Dennis C. Jancsary is Professor and Chair in Organization Studies at the University of Liverpool Management School, UK, and Senior Research Fellow at the Research Institute for Urban Management and Governance at the Vienna University of Economics and Business (WU), Austria.
Jo Reichertz is a sociologist, communicative constructivist, and Professor at the Institute for Advanced Study in the Humanities, University Duisburg-Essen, Germany.

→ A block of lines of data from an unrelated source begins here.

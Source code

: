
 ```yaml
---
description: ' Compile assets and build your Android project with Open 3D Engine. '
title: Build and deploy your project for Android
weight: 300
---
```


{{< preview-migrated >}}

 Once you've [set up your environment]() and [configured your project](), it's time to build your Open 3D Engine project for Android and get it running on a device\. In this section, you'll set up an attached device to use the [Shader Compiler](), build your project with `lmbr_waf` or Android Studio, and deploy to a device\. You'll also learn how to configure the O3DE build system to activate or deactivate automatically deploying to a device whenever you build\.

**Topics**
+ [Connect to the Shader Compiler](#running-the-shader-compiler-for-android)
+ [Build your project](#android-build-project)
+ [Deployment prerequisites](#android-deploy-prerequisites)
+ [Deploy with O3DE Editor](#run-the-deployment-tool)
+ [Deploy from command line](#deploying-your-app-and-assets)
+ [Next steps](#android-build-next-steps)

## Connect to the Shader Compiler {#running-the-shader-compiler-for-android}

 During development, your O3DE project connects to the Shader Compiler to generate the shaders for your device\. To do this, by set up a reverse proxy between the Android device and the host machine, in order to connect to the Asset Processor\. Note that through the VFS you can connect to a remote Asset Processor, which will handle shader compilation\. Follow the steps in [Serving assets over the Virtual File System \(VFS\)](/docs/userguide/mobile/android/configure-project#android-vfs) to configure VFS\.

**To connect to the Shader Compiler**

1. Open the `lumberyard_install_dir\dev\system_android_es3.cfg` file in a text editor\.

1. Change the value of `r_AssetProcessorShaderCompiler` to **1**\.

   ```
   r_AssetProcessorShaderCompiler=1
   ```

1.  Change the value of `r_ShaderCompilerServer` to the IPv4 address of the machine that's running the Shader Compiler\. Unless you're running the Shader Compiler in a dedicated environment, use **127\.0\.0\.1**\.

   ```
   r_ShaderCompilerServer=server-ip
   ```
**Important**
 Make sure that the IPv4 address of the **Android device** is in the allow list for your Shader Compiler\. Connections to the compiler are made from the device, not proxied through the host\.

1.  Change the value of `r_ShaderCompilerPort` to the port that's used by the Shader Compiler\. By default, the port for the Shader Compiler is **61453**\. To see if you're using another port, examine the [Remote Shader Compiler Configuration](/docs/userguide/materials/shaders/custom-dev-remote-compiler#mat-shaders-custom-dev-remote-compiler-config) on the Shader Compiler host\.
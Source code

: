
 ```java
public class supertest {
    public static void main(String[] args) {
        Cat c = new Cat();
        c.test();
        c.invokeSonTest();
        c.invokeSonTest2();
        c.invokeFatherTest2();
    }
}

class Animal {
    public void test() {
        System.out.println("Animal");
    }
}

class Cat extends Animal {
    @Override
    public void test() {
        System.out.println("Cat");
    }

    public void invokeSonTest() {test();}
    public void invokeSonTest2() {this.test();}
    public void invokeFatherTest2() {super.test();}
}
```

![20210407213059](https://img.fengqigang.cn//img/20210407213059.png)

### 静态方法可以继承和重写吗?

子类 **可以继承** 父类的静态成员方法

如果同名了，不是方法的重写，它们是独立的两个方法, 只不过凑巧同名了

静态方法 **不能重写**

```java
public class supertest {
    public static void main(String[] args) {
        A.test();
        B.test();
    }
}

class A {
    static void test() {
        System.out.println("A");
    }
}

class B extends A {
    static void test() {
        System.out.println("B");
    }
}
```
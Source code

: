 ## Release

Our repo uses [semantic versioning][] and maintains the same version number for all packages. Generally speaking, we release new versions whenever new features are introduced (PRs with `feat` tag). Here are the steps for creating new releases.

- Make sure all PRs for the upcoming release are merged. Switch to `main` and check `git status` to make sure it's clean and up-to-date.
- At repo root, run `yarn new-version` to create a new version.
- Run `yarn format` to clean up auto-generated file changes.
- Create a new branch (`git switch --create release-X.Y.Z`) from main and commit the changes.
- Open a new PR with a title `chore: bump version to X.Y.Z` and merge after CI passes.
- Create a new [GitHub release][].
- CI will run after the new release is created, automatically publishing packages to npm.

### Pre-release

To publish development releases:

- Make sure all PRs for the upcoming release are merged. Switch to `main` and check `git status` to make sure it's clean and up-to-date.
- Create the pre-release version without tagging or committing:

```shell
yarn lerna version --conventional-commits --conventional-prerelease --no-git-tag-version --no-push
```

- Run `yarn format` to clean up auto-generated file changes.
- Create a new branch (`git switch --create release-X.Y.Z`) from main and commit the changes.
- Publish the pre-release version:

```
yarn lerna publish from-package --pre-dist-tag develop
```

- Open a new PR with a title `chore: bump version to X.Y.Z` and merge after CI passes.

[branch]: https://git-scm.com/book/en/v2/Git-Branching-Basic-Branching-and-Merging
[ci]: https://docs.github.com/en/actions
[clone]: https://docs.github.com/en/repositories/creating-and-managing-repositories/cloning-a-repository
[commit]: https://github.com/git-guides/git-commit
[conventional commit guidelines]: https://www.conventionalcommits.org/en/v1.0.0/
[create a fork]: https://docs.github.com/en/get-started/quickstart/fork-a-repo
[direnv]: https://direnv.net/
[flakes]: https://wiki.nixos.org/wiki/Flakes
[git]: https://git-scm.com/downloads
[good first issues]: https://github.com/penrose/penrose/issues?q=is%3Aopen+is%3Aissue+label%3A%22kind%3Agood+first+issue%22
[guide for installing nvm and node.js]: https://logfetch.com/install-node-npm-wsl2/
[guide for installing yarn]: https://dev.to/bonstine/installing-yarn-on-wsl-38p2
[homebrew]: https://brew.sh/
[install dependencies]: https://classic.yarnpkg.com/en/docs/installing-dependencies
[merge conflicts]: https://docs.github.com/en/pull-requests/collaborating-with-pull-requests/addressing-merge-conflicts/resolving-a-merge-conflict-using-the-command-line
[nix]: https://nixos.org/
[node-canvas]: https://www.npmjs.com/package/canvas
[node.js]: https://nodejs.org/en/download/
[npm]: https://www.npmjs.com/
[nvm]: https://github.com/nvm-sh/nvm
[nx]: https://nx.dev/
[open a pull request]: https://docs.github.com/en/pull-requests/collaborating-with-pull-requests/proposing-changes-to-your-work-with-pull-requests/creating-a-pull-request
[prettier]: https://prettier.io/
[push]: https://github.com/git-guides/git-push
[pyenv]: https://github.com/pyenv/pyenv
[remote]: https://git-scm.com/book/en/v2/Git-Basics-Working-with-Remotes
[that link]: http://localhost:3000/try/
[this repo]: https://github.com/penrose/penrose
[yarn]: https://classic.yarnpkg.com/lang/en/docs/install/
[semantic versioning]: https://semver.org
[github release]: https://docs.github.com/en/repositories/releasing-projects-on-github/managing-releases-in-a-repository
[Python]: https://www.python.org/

'A very timely volume from some of the leading scholars in the field. It will be an invaluable resource for those who work directly with interpretive methodologies from the Vienna School but also for anyone whose interests encompass approaches such as storytelling in interviews, ethnographic fieldwork, and the inclusion of material analyses.'
Mark Learmoth, Emeritus Professor at Nottingham Trent University, UK.
'The Vienna School of Interpretive Social Research – with its hermeneutical treatment of artefacts, materiality, and multimodality – builds a solid and important conceptual and methodological basis for institutionalist theory. Grounded in the phenomenological tradition of Schütz, Berger, and Luckmann, it assembles not only methodological cornerstones but also critical dialogues with adjacent paradigms. What distinguishes this assembled articulation of the Vienna School of Interpretive Social Research for neo-institutional scholars, in particular, is the paths it charts for future advancements of institutionalism’s multiple variants, with import to the debates around translation theory, inhabited institutions and actorhood, sensemaking, institutional logics and any analysis that moves beyond text-centric accounts of institutions.'
Gili S. Drori, Professor at The Hebrew University of Jerusalem, Israel.